[Data to process Boundary: Start]
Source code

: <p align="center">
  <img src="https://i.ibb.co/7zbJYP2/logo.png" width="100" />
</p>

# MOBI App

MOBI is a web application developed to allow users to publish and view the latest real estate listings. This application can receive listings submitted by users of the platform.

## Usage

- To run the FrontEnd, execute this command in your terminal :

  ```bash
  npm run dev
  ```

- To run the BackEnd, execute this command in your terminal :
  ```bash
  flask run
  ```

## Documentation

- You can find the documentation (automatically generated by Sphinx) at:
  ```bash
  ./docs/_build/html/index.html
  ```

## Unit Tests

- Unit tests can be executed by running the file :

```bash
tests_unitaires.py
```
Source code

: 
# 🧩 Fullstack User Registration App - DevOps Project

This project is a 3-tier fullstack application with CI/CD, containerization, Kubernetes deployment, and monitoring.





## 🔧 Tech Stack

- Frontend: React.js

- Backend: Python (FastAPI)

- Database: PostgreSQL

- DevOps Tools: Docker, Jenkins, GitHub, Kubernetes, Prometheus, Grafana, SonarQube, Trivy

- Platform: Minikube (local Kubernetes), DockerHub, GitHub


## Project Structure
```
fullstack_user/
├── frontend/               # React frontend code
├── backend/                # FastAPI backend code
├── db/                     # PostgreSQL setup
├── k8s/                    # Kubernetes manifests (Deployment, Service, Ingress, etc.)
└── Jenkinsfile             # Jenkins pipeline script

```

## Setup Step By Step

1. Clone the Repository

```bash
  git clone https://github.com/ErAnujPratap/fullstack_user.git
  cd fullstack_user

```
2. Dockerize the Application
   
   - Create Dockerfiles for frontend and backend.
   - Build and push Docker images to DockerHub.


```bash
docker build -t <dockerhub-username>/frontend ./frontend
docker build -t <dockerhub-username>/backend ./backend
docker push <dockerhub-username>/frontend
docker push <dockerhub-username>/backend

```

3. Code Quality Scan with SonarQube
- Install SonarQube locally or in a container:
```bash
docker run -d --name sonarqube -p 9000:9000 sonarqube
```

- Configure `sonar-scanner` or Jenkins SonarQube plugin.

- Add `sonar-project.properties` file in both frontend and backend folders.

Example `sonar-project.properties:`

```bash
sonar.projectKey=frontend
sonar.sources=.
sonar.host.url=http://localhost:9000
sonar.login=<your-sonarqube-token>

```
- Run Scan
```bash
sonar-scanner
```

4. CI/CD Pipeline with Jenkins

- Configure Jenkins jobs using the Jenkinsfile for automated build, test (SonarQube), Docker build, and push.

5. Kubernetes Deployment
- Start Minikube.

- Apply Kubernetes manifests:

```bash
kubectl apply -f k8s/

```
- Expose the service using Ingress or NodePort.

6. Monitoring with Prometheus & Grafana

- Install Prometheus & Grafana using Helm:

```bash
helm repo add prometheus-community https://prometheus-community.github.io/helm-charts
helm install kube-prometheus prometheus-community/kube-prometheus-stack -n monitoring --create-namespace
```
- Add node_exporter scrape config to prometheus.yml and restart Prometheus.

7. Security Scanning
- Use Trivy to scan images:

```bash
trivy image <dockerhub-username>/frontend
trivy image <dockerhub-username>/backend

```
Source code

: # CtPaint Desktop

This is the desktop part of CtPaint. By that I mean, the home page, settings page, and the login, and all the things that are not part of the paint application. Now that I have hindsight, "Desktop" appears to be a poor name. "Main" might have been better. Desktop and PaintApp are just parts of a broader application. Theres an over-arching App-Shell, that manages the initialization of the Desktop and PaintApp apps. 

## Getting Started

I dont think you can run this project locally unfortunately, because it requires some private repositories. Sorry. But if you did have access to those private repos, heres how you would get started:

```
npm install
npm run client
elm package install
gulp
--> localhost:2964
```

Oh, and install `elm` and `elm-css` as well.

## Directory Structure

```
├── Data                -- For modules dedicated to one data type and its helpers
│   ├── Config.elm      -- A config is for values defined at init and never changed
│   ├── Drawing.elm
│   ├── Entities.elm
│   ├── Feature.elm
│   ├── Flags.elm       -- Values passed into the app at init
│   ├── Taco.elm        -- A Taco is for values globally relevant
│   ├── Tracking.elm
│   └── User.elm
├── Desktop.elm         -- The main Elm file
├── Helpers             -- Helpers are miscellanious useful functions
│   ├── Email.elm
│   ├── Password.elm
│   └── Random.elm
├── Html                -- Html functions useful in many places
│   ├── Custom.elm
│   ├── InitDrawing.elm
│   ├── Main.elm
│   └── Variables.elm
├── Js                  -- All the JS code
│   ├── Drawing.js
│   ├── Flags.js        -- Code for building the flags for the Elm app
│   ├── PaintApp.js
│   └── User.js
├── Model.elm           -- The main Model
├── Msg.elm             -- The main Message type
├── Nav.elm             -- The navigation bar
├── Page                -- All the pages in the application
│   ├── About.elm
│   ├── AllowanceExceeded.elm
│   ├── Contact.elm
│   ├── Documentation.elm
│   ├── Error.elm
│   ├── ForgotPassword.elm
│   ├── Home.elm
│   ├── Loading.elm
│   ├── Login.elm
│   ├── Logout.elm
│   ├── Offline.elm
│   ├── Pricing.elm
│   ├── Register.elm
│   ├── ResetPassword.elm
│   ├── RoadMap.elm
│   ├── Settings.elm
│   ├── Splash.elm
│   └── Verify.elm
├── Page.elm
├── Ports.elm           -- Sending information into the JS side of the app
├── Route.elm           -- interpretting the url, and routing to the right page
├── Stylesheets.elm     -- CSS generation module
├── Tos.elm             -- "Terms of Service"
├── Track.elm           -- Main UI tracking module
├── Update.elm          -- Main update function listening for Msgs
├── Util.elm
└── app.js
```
[Data to process Boundary: End]
> _Action item_:
From the listing above, pick out each line where the word "command" appears.

> _Solution_:
- To run the FrontEnd, execute this command in your terminal :
- To run the BackEnd, execute this command in your terminal :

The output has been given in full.